# Work instructions
Looking at the listing below, retype exactly the lines starting at the one containing "- Use for: Upside" and ending at the one containing "- **For Series", both included, and nothing else.

# Material for the task
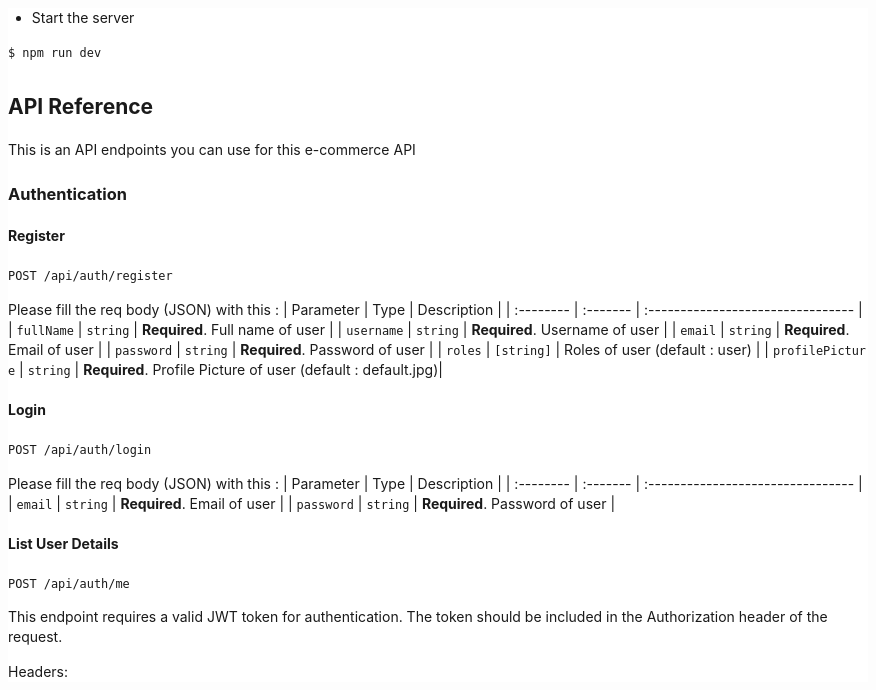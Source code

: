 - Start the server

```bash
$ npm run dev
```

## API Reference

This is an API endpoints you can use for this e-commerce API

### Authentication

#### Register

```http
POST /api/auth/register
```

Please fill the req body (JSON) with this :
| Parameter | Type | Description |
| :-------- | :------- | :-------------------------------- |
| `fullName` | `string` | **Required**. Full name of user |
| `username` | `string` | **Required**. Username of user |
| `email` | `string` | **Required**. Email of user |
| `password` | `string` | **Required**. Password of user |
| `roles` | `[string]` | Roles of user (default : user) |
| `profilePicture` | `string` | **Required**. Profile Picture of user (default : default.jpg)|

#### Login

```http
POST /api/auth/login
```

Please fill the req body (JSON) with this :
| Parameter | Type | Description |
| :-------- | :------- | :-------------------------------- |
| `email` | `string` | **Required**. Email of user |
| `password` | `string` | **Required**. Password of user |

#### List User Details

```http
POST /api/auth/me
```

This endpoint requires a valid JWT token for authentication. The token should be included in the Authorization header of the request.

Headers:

...

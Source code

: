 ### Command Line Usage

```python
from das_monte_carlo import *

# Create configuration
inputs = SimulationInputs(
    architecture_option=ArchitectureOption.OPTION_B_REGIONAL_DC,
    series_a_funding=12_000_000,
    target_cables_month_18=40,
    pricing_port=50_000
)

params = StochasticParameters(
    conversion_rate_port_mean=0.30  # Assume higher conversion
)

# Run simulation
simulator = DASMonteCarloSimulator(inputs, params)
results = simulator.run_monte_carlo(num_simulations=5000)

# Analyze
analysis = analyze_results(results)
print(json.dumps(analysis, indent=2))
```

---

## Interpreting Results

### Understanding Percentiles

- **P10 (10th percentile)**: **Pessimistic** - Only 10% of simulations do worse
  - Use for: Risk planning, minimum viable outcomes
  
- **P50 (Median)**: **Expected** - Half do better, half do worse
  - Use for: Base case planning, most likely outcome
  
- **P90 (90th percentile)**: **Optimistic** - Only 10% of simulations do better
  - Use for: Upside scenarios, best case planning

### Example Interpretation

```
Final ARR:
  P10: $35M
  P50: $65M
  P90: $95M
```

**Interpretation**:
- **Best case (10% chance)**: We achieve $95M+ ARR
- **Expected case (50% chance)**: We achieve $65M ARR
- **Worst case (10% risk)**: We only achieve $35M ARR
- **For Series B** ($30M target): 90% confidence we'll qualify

...

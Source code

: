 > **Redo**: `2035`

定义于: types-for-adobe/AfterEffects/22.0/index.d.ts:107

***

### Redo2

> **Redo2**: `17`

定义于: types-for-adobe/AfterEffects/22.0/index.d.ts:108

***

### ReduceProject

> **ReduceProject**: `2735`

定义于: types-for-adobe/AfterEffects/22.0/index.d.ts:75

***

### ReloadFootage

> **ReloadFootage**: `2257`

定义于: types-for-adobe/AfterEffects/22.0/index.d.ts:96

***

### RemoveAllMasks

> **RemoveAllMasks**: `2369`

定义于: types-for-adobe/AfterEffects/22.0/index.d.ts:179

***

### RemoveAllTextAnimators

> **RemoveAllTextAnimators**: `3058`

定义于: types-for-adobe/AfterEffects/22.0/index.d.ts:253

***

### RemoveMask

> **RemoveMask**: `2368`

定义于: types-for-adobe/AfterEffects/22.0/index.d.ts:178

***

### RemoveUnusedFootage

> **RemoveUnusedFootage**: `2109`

# Output for this task
  - Use for: Upside scenarios, best case planning

### Example Interpretation

```
Final ARR:
  P10: $35M
  P50: $65M
  P90: $95M
```

**Interpretation**:
- **Best case (10% chance)**: We achieve $95M+ ARR
- **Expected case (50% chance)**: We achieve $65M ARR
- **Worst case (10% risk)**: We only achieve $35M ARR
- **For Series B** ($30M target): 90% confidence we'll qualify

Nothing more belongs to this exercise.